> [EXERCISE DIRECTIONS]:
What lines in the entries below contain the word "independent"? Copy all of them.

[Saved entries]
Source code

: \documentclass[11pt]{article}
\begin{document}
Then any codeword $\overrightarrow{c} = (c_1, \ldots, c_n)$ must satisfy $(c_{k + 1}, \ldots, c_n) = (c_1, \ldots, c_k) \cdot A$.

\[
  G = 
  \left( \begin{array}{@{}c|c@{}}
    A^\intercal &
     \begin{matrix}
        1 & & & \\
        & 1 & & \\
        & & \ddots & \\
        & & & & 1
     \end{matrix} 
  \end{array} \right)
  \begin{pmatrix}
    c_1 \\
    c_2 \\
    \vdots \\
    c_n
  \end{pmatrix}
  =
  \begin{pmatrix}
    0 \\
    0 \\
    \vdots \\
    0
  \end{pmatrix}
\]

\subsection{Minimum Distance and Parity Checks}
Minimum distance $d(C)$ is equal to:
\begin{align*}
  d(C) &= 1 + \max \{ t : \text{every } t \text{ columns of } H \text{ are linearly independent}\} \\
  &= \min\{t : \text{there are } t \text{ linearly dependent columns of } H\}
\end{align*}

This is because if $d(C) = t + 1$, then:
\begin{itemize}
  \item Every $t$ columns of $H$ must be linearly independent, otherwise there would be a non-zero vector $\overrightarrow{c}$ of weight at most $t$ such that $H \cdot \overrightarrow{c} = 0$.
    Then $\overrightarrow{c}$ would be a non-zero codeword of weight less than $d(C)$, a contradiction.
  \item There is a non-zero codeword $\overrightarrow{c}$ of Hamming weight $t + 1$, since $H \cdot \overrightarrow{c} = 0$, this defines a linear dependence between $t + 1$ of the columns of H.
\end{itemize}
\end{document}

> [ANSWER FOR THIS EXERCISE]:
  d(C) &= 1 + \max \{ t : \text{every } t \text{ columns of } H \text{ are linearly independent}\} \\
  \item Every $t$ columns of $H$ must be linearly independent, otherwise there would be a non-zero vector $\overrightarrow{c}$ of weight at most $t$ such that $H \cdot \overrightarrow{c} = 0$.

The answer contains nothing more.